TASK STATEMENT: All lines holding the word "Zugriff" should be located in the records and copied.

RECORDS FOR PROCESSING:
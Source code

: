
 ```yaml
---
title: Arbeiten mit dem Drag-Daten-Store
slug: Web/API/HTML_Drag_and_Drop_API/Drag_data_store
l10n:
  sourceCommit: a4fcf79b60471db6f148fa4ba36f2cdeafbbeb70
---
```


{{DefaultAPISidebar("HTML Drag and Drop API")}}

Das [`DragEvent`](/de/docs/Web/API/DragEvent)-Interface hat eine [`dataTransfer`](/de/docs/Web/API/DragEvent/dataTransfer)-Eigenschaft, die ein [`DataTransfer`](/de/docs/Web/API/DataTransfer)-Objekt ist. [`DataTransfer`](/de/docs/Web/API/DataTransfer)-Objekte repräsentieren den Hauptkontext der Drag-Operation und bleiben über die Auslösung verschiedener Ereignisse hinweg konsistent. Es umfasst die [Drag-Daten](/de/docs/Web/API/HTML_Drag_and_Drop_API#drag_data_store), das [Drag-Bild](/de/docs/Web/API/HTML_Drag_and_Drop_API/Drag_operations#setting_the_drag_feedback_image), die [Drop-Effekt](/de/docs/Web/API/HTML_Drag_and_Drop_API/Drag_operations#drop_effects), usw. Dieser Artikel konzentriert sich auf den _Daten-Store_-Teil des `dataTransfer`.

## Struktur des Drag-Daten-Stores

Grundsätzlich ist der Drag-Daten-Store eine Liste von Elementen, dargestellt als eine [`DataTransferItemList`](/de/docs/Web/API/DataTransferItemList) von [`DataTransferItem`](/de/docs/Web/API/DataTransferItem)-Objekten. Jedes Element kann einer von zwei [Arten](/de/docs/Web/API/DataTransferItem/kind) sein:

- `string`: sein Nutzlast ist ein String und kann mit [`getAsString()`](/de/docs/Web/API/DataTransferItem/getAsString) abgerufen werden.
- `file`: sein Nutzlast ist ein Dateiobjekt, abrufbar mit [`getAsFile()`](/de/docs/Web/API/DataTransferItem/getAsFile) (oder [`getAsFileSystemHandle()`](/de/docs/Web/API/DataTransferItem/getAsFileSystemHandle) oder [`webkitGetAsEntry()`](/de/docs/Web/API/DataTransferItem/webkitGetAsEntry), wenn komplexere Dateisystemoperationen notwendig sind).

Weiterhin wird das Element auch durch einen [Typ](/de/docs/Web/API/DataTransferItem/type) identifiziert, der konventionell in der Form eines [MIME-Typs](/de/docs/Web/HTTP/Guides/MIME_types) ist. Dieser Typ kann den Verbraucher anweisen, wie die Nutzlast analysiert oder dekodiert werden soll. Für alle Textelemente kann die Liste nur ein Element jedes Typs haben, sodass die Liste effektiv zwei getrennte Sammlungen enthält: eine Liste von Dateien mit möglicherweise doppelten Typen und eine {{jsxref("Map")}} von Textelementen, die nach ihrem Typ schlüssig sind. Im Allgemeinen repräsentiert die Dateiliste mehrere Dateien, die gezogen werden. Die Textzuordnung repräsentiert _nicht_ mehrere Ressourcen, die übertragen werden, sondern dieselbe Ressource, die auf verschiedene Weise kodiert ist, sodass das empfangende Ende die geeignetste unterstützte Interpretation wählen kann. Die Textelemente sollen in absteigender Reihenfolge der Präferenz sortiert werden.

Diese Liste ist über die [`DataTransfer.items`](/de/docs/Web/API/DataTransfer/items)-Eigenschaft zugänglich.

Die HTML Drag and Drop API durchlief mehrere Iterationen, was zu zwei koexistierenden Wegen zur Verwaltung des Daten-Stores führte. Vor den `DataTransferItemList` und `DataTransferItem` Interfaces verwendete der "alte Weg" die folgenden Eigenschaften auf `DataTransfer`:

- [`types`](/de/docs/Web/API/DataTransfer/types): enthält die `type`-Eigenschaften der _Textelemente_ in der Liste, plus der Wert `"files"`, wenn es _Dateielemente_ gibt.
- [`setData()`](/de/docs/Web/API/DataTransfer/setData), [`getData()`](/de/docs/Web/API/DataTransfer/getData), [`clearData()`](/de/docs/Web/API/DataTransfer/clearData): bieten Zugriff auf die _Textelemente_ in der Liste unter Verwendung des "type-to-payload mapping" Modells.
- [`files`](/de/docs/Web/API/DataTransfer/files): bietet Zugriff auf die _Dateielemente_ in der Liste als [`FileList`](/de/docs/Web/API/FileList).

TASK ANSWER:
- [`setData()`](/de/docs/Web/API/DataTransfer/setData), [`getData()`](/de/docs/Web/API/DataTransfer/getData), [`clearData()`](/de/docs/Web/API/DataTransfer/clearData): bieten Zugriff auf die _Textelemente_ in der Liste unter Verwendung des "type-to-payload mapping" Modells.
- [`files`](/de/docs/Web/API/DataTransfer/files): bietet Zugriff auf die _Dateielemente_ in der Liste als [`FileList`](/de/docs/Web/API/FileList).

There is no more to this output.